Full repaints. Including cabs in these three. Spray trim and cabs, depends on ceilings. If full house the same then we nlow the lids out. When ceilings run percentages of walls we roll out. Roll out all the walls. Blow out closets. We adjust to the situation. Ironically, we have gone all oil on these projects trim work as well for different reasons on each.


----------



## jpmallory0718 (Jul 18, 2015)

Paradigmzz said:


> We do it all the time. Prepped today.
> 
> View attachment 18055


I'm looking into trying this on repaints. However, prep is going to be critical. Any tips to achieving the results in your pictures of the prep work? Especially taping off floors/tile next to quarter mold?


----------



## Seth The Painter (Jun 24, 2015)

When I do nc I spray all the trim in the entire house 2x first. This way it's all done. The base gets touched up at the end with a foam roller. I never spray baseboards on repaints. Not to sound like a jerk but that seems a Lil ridiculous to me. I would just brush it out my man. Spraying that base isn't gonna look a lot better than brushing it properly. It just seems like to much work to mask everything off just for baseboards. I could paint it with a brush way faster. Then masking it then cleaning everything up.


----------



## AV Painting (Apr 25, 2012)

Paradigmzz said:


> Full repaints. Including cabs in these three. Spray trim and cabs, depends on ceilings. If full house the same then we nlow the lids out. When ceilings run percentages of walls we roll out. Roll out all the walls. Blow out closets. We adjust to the situation. Ironically, we have gone all oil on these projects trim work as well for different reasons on each.

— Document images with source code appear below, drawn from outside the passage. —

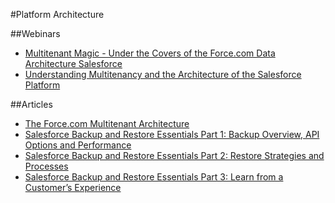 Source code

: #Platform Architecture

##Webinars

* [Multitenant Magic - Under the Covers of the Force.com Data Architecture
Salesforce](https://www.youtube.com/watch?v=9OtdYeCAZ1A)
* [Understanding Multitenancy and the Architecture of the Salesforce Platform](https://www.youtube.com/watch?v=jeysYua6ENs)

##Articles
* [The Force.com Multitenant Architecture](http://wiki.developerforce.com/page/Multi_Tenant_Architecture)
* [Salesforce Backup and Restore Essentials Part 1: Backup Overview, API Options and Performance](https://developer.salesforce.com/page/Salesforce_Backup_and_Restore_Essentials_Part_1)
* [Salesforce Backup and Restore Essentials Part 2: Restore Strategies and Processes](https://developer.salesforce.com/page/Salesforce_Backup_and_Restore_Essentials_Part_2)
* [Salesforce Backup and Restore Essentials Part 3: Learn from a Customer’s Experience](https://developer.salesforce.com/blogs/engineering/2016/02/salesforce-backup-restore-essentials-part-3-learn-customers-experience.html)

Why are you using blue tape to seal paper to itself? Use cheap tape for that


----------



## Jmayspaint (Mar 26, 2013)

AV Painting said:


> Why are you using blue tape to seal paper to itself? Use cheap tape for that



Cheap (white) tape works better too. 

In some situations though, it might not be worth the extra hassle of including yet another sundry into the mix. You might save a few bucks by using two different tapes, but it's just an extra "thing" for crew to remember and keep up with. It's a question of does the increased complexity involved in the system overall justify the savings in material cost. 

The old mantra 'materials are cheaper than labor' still rings true to me.


----------



## AV Painting (Apr 25, 2012)

Yeah I guess you're only saving a couple bucks if its just a few rooms.


----------